Reliance, ONGC, Essar, and Great Eastern Energy have been spurred into action after the government granted gas marketing freedom to CBM producers on March 15.

"Pricing freedom will accelerate investment," says a DGH source. "The oil ministry has made the right move.

With pricing freedom operators can quickly begin production." ONGC for instance is gearing up to begin drilling 77 production wells at its 84.55-sq km Jharia CBM block after receiving environment ministry clearance on February 6. In focus is a Rs1136cr ($171m) campaign that includes five new Gas Collecting Stations and an interconnected pipeline network to handle 250,000 cm/d CBM gas production.

Later this year (2017) ONGC is also expected to begin producing from its North Karanpura and Bokaro CBM blocks in Jharkhand. At Bokaro it has begun floating service tenders.

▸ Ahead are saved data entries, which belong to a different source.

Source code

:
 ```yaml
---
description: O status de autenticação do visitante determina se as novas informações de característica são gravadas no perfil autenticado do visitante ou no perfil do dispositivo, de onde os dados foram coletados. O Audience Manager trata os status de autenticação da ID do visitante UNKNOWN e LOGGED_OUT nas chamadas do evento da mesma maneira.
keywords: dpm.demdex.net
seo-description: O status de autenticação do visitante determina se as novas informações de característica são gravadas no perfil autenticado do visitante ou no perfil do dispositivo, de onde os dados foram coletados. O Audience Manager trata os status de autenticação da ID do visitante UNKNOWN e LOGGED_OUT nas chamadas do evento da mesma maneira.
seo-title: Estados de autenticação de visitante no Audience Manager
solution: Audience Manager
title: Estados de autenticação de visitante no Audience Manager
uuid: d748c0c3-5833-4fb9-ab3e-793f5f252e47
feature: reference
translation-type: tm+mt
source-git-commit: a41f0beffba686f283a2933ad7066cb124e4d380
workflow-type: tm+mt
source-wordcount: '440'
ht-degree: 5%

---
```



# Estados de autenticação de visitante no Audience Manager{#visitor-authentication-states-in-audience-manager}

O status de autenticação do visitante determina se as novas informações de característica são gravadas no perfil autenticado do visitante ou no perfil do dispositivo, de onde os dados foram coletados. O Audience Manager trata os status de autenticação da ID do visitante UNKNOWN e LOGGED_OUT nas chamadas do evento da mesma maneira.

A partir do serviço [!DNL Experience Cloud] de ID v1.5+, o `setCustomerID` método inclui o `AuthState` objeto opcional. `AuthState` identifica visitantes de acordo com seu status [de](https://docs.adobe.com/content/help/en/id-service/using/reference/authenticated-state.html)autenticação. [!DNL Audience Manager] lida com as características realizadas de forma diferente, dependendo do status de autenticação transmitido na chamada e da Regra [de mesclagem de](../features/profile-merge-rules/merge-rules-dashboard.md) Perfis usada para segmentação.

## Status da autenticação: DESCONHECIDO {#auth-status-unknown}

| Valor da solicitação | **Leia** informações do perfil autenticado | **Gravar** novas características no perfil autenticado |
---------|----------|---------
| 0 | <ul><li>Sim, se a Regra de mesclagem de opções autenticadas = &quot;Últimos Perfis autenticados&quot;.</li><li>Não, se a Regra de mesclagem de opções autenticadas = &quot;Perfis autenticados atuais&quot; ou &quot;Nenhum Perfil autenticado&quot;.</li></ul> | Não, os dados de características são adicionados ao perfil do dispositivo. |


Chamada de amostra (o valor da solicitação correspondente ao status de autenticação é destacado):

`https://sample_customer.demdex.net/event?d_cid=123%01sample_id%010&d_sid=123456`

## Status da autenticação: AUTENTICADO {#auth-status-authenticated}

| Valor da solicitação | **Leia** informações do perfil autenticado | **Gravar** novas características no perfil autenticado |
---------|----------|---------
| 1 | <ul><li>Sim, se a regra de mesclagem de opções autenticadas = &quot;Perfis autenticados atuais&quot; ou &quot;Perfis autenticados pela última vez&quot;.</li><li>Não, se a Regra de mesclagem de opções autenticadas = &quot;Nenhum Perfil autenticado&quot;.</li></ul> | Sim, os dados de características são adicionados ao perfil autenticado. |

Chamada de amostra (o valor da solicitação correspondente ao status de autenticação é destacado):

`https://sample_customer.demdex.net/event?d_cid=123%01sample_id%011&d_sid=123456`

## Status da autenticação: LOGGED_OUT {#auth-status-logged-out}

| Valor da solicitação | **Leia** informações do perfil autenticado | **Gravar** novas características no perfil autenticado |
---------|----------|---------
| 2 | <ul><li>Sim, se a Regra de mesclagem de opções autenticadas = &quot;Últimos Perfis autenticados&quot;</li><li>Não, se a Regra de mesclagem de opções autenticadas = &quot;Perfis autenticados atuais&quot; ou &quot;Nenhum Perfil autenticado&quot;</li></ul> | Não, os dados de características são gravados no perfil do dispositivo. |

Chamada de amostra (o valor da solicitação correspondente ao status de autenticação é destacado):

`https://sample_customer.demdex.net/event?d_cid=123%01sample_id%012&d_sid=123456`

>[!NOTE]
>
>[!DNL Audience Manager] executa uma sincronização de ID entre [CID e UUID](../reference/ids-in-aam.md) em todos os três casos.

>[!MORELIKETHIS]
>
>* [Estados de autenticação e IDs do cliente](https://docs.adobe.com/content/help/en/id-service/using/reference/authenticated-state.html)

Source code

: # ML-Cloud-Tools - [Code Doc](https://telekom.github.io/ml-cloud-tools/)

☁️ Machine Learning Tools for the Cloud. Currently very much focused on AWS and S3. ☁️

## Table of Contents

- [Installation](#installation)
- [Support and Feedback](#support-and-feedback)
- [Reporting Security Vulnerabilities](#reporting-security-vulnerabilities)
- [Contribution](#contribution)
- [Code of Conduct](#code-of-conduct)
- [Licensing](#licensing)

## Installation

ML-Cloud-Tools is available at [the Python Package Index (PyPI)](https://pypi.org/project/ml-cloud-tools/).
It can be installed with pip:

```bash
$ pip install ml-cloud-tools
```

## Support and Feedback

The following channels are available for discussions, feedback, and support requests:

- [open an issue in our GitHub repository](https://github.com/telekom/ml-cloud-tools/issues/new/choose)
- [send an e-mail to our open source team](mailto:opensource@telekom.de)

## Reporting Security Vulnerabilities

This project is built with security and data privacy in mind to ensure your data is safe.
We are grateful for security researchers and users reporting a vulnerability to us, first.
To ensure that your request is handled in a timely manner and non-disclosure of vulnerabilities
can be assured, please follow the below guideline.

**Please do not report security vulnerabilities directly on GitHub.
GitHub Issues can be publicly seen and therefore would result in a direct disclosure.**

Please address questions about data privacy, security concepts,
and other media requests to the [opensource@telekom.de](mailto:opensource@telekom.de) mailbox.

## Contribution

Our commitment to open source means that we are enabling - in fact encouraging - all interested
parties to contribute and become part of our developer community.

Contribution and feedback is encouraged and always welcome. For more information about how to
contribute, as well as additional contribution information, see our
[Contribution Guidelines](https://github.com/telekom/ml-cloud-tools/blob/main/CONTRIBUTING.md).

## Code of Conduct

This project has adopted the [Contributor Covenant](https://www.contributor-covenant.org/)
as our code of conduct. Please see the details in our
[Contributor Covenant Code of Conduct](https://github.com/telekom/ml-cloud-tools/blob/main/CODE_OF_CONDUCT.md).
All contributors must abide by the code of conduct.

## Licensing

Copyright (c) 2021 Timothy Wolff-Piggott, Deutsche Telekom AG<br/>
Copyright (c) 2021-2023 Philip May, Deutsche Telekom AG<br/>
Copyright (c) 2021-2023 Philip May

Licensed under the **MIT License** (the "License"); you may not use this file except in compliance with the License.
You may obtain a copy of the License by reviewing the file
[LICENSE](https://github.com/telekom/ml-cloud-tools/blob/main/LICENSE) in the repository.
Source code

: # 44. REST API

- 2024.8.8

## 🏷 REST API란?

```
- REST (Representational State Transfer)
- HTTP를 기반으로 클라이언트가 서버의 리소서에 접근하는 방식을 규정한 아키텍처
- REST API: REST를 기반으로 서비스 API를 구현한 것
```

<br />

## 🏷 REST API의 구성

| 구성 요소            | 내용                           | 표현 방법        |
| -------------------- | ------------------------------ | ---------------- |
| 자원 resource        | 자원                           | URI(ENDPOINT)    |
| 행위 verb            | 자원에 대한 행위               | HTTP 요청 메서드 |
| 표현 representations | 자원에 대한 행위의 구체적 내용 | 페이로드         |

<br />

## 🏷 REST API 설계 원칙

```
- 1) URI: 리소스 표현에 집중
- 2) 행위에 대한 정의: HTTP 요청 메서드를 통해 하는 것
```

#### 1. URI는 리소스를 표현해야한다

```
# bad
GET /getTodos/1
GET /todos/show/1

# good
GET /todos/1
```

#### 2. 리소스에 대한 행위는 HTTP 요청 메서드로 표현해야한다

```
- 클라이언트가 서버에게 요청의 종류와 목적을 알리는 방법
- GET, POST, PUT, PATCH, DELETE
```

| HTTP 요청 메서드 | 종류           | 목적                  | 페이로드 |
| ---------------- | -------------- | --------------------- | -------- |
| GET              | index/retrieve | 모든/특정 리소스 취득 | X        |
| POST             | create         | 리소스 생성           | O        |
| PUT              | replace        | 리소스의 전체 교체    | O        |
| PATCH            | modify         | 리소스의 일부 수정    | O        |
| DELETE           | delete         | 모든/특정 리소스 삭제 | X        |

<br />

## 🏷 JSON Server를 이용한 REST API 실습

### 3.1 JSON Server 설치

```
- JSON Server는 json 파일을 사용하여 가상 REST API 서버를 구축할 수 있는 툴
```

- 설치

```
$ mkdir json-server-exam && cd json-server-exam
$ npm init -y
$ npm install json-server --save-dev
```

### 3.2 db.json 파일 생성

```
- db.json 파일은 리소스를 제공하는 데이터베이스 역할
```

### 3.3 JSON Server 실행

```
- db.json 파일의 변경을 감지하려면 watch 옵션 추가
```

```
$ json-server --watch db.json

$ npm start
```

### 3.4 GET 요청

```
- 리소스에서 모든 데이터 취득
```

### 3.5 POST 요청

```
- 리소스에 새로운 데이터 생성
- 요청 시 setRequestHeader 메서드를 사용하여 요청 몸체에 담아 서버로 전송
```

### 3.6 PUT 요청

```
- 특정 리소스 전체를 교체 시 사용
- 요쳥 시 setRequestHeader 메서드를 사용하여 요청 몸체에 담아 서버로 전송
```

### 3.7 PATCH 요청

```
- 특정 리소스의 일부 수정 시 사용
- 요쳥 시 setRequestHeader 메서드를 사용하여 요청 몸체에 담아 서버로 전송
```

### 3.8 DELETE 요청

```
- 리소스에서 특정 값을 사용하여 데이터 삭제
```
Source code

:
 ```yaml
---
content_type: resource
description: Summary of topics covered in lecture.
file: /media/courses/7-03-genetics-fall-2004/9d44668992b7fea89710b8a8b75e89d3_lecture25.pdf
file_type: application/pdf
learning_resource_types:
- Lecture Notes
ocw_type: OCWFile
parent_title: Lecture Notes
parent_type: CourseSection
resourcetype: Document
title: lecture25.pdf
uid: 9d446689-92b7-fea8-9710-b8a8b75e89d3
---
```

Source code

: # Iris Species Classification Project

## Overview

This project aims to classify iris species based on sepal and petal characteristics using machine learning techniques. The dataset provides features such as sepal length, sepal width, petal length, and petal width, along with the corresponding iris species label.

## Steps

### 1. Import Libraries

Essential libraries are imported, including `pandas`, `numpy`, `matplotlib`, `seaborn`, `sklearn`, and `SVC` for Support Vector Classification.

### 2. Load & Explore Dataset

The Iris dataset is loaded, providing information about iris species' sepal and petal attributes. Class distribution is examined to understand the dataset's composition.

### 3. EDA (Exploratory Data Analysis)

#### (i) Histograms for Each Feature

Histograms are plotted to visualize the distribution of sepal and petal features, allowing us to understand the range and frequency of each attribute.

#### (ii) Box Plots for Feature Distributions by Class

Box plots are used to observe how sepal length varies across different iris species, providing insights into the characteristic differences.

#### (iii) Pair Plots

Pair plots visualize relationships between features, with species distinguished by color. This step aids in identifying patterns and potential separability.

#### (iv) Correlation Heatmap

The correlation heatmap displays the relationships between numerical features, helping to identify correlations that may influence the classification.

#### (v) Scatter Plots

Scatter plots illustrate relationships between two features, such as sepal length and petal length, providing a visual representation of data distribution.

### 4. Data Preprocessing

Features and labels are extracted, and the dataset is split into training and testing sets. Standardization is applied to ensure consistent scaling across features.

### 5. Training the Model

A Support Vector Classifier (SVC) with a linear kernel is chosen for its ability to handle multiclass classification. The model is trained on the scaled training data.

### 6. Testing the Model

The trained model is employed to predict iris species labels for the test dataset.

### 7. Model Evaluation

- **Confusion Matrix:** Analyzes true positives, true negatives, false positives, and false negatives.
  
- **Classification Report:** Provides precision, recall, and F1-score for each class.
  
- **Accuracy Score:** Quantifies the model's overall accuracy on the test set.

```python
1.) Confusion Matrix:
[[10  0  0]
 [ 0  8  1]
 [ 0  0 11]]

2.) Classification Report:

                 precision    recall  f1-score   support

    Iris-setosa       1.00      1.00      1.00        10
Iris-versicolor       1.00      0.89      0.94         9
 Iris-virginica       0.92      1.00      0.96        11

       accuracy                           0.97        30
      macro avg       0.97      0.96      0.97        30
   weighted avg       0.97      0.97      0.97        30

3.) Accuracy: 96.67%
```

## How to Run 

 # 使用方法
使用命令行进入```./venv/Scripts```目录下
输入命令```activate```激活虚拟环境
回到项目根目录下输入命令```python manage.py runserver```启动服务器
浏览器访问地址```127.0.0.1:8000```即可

In Jharkhand ONGC is planning 350 new wells with a view to hitting peak production of 3.2m cm/d by 2020-21. ONGC also holds the Raniganj block in West Bengal and has so far spent Rs510cr ($78m) on its four blocks.

With luck the new CBM policy will also end the trend of operators relinquishing CBM blocks. Of 33 blocks awarded so far only four are producing.

Eighteen have either been relinquished or are being relinquished. "Any operator needs to recover and earn something on investment," says an industry source.

"But at the earlier rate of $2.5/mmbtu it made no sense."